Population. Saint Paul has had an extraordinary growth. In 1850 there were 1112 inhabitants; in 1860, 10,401; in 1870, 20,030; in 1880, 41,473; in 1890, 133,156; and in 1900, 163,065. The census of 1900 showed the foreign population to be 28.7 per cent, of the total, distributed as follows: German, 27 per cent. of the total foreign born; Swedish, 21 per cent.; Irish, 10.4 per cent.; and the remainder distributed among 20 otiier nationalities. As many as 72.6 per cent, of Saint Paul's population were children of foreigners. Only 2263 were negroes.
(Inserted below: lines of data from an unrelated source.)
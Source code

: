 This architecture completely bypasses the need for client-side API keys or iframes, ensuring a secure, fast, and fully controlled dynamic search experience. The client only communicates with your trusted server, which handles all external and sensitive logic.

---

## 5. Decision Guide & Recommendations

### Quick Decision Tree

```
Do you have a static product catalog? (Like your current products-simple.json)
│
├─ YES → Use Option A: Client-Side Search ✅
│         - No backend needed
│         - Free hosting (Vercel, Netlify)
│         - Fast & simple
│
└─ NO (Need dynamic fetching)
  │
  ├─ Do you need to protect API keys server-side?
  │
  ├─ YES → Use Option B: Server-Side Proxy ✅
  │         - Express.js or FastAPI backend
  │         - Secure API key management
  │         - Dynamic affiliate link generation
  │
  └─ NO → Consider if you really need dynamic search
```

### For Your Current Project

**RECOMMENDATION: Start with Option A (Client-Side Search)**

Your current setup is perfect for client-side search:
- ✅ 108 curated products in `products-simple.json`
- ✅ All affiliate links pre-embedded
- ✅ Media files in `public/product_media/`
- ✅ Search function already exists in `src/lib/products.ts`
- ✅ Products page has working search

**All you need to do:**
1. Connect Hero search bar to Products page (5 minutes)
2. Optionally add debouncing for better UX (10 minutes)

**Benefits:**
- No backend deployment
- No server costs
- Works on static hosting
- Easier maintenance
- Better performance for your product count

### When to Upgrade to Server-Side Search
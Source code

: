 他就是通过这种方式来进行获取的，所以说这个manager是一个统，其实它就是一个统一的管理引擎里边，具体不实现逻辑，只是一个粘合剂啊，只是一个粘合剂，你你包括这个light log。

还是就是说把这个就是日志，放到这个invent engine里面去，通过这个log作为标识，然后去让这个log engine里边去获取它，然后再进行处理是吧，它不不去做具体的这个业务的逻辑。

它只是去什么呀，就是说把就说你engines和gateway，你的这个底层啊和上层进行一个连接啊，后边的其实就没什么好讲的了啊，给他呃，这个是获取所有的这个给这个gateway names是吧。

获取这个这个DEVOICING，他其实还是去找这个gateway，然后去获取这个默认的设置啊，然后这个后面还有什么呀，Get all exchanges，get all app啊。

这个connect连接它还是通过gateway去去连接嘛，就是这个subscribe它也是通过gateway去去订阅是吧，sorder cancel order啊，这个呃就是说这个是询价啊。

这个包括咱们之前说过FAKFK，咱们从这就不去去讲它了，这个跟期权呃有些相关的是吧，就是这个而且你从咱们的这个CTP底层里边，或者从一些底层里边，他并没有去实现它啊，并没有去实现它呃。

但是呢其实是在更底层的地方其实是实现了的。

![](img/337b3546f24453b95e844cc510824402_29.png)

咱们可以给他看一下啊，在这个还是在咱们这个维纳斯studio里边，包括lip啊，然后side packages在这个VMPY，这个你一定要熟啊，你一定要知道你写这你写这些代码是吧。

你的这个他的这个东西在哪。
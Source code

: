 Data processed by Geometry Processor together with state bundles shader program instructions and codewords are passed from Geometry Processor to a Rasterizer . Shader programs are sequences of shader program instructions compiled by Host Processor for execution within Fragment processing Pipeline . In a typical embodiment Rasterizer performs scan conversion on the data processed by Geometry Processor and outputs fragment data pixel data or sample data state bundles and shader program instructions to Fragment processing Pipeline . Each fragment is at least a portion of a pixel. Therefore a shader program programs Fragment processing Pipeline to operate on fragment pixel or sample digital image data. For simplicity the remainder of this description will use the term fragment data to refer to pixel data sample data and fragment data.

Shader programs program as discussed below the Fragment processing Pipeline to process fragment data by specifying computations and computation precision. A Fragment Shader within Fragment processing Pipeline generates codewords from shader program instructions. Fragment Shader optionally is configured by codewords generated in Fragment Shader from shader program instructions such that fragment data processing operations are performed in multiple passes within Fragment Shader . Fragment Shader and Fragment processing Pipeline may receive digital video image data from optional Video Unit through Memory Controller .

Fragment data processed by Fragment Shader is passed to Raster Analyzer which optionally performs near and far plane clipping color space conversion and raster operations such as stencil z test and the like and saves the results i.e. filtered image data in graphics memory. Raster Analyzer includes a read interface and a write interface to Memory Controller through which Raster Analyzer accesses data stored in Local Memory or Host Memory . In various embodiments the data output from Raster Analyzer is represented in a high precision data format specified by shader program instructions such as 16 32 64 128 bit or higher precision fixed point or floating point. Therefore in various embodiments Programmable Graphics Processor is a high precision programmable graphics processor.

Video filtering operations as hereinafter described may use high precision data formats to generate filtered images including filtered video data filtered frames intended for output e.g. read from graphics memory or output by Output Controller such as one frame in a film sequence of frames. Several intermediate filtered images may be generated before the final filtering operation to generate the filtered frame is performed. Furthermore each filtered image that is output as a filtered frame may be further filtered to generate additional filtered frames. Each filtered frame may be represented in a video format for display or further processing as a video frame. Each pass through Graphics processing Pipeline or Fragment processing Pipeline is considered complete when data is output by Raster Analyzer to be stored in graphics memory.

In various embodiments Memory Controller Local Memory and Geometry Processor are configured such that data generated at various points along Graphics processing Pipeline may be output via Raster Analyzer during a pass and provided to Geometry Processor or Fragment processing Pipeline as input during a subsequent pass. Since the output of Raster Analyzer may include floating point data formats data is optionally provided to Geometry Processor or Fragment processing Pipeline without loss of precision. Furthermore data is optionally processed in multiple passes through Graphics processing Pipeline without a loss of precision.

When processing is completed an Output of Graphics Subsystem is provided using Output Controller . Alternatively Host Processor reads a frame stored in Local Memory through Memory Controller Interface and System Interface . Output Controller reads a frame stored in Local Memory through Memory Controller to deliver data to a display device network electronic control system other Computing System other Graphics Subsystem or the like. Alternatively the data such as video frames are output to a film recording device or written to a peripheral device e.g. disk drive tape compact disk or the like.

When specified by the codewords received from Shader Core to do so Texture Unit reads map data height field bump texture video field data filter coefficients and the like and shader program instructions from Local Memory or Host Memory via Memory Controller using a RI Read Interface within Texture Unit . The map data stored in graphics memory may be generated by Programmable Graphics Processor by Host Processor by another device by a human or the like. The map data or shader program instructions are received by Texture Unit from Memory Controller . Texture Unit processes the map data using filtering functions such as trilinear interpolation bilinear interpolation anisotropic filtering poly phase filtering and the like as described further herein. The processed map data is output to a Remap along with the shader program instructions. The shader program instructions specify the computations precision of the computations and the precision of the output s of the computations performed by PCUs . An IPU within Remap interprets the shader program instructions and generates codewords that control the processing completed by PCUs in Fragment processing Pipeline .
History. Saint Paul derived its name from a rude log chapel erected near the corner of Third and Minnesota Streets, in 1841, by Father Lucien Galtier, a Catholic missionary sent here by Bishop Loras of Dubuque, who had visited the place in 1839. Previously the site had been known as Imnijiska, the Indian for ‘White Rock,’ also Saint Peter, from the river at whose mouth it stood, now called the Minnesota. It also bore the name of ‘Pig's Eye,’ after a certain evil-eyed French voyageur and border ruffian who erected a hut on the site in 1838 and engaged in selling spirits surreptitiously to the Indians and to the soldiers at the fort. The first steamboat visited Fort Snelling in 1823, bringing the Indian agent, Captain Taliaferro. In the next three years no less than fifteen steamers visited the place. The land was opened for settlement in 1837, and the following year Edward Phalen, William Evans, and John Hays, three discharged soldiers from the fort, took up claims in what is now the heart of the city. In 1848 Minnesota was cut from Wisconsin and left without a government. The settlers at Saint Paul called a meeting to assemble at Stillwater, and there it was agreed to ask Congress for a Territorial organization, and a compact was made giving Saint Paul the capital, Stillwater the prison, and Saint Anthony, now East Minneapolis, the university. Saint Paul received its first charter from the Territorial Legislature in 1854, its population then being 3000. Three years later the first constitutional convention met here to draft the present Constitution. Consult: Andrews, History of Saint Paul (Syracuse, 1890); Williams, A History of Saint Paul and of Ramsey County (Saint Paul, 1876); and Warner and Foote, History of Ramsey County and City of Saint Paul (Minneapolis, 1881).